[Data]:
Segment Open

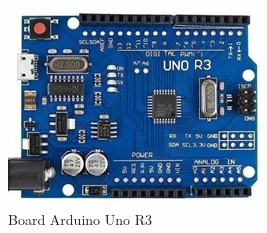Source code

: \begin{figure}[H]
    \centering
    \includegraphics{Images/ArduinoUno.jpg}
    \caption{Board Arduino Uno R3}
    \label{fig:arduino}
\end{figure}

Segment Closed

[Problem statement]:
Your response must consist of the material above, reproduced word for word, with the images omitted.

[Task result]:
Source code

: \begin{figure}[H]
    \centering
    \includegraphics{Images/ArduinoUno.jpg}
    \caption{Board Arduino Uno R3}
    \label{fig:arduino}
\end{figure}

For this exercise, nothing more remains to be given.